Exercise directions => Please report each line of the data below that contains "galaxy".

Start of Available data

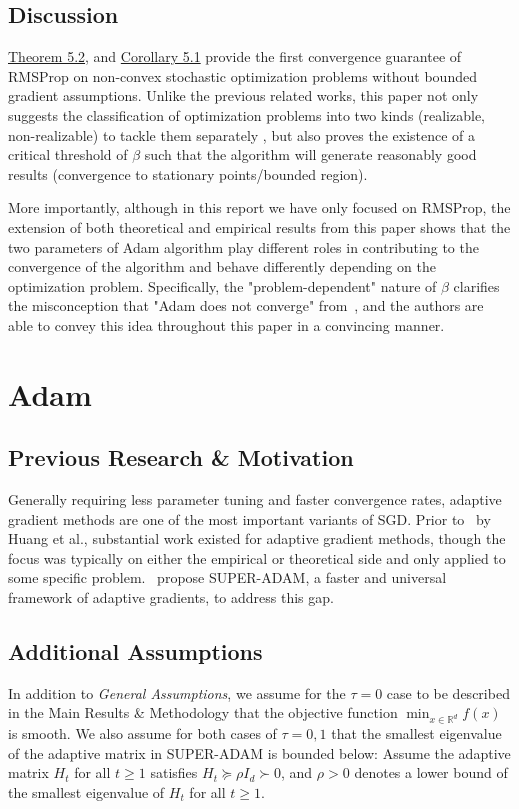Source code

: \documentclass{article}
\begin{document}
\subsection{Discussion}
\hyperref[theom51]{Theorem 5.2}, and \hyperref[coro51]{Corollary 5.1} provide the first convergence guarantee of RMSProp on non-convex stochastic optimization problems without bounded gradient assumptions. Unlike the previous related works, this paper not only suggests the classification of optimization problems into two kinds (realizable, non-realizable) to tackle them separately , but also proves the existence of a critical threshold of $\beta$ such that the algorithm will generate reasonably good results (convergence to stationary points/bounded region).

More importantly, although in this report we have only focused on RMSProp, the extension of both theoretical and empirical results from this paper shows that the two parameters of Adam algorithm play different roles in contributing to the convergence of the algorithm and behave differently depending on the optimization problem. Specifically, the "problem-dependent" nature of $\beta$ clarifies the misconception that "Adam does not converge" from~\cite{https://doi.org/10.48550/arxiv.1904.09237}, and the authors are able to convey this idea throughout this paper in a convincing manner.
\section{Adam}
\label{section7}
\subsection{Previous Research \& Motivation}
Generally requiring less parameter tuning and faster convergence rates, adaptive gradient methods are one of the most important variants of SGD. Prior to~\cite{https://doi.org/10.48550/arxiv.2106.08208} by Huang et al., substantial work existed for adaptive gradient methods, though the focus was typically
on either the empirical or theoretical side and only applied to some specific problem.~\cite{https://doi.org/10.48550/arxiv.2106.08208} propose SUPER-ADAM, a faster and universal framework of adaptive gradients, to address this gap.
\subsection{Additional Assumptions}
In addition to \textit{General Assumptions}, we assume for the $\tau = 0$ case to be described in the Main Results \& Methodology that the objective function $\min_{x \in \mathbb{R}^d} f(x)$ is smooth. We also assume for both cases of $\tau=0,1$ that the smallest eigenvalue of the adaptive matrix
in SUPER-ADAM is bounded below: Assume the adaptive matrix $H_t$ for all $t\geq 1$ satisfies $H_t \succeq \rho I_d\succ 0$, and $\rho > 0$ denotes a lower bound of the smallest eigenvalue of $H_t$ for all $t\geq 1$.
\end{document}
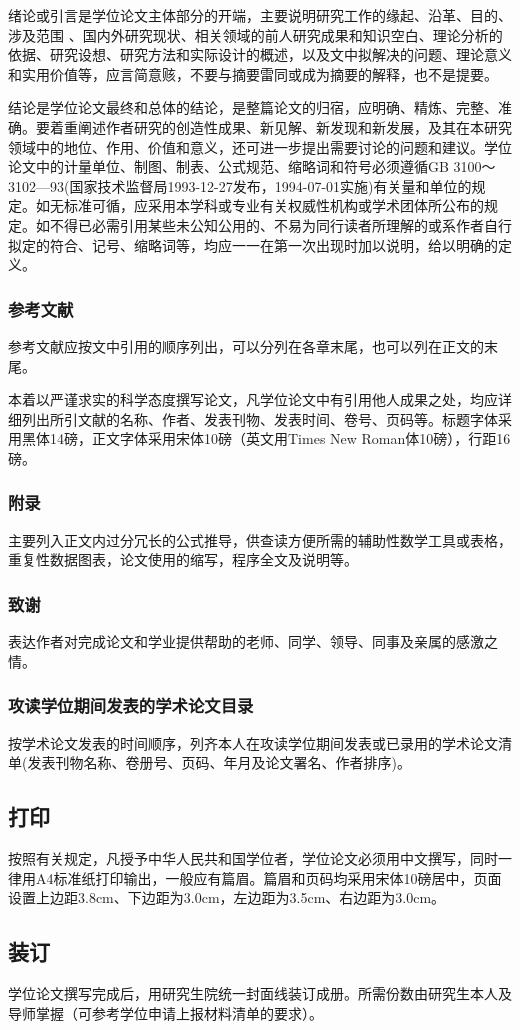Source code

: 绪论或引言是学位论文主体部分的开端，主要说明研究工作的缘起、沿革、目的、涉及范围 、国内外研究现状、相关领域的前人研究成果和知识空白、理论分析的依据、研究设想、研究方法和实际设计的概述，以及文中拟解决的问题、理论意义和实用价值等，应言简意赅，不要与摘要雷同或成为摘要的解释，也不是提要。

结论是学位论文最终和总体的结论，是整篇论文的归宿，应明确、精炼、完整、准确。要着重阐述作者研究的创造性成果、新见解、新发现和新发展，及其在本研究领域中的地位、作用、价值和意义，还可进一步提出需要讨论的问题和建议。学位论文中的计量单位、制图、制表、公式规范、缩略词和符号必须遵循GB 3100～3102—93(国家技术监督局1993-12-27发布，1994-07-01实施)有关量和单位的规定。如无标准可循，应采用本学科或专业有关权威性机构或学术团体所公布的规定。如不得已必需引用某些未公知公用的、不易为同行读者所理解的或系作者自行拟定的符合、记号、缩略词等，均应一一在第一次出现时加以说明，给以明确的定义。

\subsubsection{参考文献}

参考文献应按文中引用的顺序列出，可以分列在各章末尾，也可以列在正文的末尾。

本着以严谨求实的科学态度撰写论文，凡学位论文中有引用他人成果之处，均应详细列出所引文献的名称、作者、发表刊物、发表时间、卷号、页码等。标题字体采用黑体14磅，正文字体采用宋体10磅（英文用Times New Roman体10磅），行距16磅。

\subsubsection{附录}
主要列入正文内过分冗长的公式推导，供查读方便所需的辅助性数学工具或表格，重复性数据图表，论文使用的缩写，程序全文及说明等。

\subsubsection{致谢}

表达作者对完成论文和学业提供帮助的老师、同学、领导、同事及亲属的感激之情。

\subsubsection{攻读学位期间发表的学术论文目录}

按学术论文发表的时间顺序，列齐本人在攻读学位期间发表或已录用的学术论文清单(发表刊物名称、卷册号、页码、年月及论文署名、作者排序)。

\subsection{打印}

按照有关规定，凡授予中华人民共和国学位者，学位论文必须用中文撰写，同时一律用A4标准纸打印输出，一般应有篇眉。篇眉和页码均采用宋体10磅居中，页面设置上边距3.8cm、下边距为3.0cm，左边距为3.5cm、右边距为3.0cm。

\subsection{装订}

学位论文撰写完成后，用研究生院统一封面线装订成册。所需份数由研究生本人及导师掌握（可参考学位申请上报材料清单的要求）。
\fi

End of Available data
Start of Available data

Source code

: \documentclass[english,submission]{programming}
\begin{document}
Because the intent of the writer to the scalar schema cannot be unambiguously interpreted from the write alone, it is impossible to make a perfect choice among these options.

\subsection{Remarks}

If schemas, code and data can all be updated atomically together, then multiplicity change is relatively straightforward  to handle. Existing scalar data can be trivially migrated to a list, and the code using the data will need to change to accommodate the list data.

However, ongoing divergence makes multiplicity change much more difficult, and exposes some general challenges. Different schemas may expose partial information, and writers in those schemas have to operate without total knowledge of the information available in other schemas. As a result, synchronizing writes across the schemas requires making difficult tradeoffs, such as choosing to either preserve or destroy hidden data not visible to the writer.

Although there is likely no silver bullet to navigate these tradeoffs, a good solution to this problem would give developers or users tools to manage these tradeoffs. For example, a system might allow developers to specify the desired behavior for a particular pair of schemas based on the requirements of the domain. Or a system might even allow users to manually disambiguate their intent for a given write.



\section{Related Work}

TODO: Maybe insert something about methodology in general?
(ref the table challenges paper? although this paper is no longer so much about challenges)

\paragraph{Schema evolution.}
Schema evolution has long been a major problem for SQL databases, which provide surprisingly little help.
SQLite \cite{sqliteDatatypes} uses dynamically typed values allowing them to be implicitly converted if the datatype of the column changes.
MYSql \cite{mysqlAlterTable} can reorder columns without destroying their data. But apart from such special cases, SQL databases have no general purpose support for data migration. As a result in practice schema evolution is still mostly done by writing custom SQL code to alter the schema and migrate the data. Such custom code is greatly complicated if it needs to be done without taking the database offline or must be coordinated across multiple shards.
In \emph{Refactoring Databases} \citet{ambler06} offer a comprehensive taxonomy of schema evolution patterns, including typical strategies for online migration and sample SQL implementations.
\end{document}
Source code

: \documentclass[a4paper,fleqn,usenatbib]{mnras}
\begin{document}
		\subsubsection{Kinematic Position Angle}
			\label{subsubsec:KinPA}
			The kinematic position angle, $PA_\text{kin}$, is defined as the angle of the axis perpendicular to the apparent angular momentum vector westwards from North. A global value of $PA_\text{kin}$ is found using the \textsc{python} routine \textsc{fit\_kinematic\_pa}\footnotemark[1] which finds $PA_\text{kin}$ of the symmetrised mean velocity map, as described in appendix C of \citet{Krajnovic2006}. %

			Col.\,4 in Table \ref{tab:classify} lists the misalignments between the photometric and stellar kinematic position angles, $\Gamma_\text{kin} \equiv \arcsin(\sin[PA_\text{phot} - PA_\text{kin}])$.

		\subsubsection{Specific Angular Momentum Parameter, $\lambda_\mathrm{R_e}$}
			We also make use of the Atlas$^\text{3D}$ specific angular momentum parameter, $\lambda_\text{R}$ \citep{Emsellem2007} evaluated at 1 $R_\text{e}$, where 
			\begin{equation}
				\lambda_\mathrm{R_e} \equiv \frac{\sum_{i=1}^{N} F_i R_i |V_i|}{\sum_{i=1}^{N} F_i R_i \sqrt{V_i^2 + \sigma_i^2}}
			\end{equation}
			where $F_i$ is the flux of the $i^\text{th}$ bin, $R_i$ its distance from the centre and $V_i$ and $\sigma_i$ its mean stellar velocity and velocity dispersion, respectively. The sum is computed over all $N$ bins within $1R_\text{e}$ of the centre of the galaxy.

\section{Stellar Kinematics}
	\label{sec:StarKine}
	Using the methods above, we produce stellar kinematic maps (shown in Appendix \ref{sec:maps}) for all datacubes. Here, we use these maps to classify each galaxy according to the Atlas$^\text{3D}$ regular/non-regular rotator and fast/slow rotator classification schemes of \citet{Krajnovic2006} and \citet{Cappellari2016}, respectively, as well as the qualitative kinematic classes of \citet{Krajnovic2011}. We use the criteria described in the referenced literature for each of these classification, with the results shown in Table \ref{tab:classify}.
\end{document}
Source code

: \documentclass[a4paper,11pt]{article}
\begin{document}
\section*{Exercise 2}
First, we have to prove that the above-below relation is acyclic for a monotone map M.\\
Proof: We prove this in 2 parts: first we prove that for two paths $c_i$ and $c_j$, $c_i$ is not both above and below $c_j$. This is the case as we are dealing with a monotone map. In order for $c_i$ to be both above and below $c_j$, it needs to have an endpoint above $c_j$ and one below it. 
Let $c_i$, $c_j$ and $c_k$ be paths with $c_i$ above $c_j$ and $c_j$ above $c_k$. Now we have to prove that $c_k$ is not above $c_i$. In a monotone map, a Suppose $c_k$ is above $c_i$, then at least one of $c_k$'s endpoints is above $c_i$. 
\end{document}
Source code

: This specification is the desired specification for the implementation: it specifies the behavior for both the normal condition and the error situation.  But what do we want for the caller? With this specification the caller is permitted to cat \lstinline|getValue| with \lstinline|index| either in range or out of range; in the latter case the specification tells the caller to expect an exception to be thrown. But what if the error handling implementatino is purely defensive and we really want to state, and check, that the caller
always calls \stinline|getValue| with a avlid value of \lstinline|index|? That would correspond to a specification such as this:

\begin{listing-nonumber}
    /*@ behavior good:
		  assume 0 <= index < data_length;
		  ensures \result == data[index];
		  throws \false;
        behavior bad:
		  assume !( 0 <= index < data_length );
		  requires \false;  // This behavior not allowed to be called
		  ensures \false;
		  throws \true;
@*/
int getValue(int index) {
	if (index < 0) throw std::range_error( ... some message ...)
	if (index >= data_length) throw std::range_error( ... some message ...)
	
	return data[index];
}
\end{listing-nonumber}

End of Available data
Start of Available data

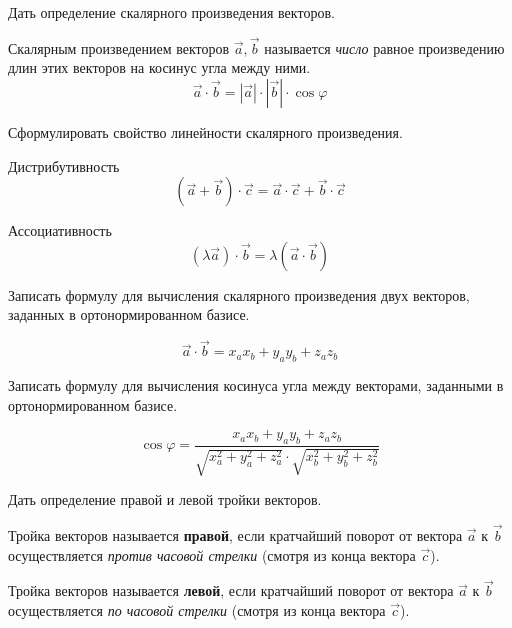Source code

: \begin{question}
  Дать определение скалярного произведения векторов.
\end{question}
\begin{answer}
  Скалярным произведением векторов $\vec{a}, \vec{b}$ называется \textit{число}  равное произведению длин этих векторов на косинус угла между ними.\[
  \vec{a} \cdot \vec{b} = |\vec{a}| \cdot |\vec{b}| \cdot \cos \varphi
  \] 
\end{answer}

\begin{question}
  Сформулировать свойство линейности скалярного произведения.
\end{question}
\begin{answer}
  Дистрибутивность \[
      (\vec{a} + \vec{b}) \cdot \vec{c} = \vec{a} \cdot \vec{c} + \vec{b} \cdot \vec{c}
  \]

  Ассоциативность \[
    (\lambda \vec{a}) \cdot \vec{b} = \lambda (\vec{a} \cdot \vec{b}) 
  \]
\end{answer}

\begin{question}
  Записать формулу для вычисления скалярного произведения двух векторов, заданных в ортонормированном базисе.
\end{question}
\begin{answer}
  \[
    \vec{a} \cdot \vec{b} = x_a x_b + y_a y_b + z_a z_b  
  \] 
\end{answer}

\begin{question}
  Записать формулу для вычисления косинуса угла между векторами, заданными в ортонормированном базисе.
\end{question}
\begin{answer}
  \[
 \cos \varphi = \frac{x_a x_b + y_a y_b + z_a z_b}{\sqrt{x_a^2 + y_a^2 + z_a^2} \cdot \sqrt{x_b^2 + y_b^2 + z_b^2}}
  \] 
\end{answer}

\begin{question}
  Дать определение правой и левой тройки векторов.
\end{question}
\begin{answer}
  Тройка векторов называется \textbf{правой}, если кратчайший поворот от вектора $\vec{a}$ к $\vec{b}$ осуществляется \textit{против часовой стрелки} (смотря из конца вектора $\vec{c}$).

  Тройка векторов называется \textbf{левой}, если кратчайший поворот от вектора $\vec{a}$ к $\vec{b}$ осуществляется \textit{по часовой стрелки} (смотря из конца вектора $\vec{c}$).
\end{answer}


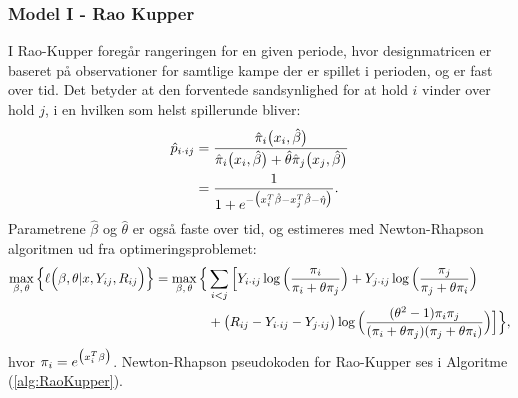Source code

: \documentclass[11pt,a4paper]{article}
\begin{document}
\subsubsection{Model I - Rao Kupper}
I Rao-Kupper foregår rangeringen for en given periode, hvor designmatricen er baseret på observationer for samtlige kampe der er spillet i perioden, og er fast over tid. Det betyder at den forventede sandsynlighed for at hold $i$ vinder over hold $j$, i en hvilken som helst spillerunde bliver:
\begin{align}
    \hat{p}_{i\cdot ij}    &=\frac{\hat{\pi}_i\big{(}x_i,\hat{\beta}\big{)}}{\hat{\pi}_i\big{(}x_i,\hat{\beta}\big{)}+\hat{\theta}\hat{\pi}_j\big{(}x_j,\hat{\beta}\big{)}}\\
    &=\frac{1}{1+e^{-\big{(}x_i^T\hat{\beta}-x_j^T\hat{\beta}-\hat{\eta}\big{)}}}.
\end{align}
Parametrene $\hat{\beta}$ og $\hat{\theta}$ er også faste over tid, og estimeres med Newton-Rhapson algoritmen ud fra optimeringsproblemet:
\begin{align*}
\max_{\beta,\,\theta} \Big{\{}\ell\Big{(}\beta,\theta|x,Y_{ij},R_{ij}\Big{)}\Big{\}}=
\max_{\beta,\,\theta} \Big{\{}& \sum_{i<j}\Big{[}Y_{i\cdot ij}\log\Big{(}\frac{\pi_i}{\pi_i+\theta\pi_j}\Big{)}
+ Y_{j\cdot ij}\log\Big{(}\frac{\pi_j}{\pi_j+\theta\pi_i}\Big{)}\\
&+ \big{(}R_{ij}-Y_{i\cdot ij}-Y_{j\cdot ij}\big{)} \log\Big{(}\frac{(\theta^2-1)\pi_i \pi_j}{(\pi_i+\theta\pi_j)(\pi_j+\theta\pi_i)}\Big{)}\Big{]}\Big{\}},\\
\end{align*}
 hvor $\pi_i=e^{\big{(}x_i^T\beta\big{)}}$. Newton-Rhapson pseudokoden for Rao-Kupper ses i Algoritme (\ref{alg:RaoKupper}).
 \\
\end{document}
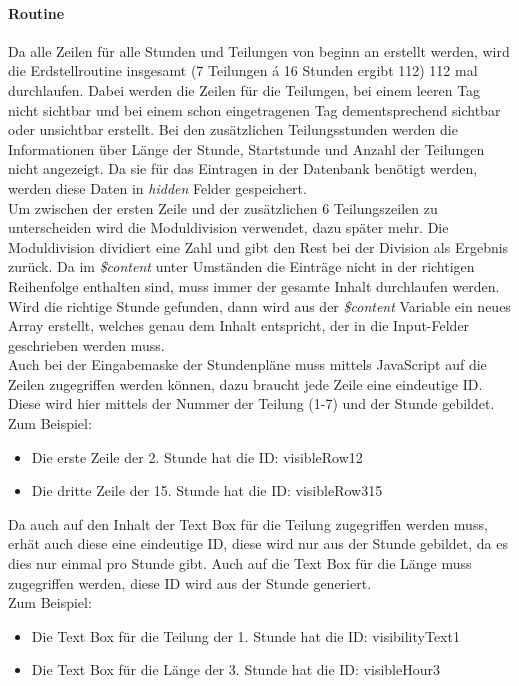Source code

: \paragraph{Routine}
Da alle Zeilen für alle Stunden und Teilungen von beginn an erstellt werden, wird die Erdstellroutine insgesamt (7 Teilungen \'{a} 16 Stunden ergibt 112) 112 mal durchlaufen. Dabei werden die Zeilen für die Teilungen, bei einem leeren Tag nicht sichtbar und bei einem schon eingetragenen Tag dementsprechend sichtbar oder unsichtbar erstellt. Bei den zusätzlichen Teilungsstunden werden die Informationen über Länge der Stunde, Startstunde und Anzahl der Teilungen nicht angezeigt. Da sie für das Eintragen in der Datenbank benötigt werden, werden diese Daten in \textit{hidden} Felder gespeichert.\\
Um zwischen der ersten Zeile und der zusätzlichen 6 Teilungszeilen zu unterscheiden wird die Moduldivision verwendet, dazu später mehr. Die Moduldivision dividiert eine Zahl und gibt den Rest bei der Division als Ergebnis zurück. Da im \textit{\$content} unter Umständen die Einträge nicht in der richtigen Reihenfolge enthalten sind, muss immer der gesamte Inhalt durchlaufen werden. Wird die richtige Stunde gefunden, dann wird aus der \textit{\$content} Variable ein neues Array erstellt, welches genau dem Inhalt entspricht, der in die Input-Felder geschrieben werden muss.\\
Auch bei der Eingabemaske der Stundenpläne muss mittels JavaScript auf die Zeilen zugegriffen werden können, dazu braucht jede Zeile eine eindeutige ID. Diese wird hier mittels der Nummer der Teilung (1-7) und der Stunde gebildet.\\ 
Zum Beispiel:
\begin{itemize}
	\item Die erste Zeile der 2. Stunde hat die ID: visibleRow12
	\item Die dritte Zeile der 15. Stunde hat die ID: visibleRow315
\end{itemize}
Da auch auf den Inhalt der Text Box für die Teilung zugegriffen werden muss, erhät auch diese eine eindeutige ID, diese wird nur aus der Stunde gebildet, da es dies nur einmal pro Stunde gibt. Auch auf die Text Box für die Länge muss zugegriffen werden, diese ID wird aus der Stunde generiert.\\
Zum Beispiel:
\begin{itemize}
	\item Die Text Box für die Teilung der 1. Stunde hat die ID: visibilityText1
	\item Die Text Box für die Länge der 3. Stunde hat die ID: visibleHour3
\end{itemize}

End of Available data

The completed task =>
			where $F_i$ is the flux of the $i^\text{th}$ bin, $R_i$ its distance from the centre and $V_i$ and $\sigma_i$ its mean stellar velocity and velocity dispersion, respectively. The sum is computed over all $N$ bins within $1R_\text{e}$ of the centre of the galaxy.
	Using the methods above, we produce stellar kinematic maps (shown in Appendix \ref{sec:maps}) for all datacubes. Here, we use these maps to classify each galaxy according to the Atlas$^\text{3D}$ regular/non-regular rotator and fast/slow rotator classification schemes of \citet{Krajnovic2006} and \citet{Cappellari2016}, respectively, as well as the qualitative kinematic classes of \citet{Krajnovic2011}. We use the criteria described in the referenced literature for each of these classification, with the results shown in Table \ref{tab:classify}.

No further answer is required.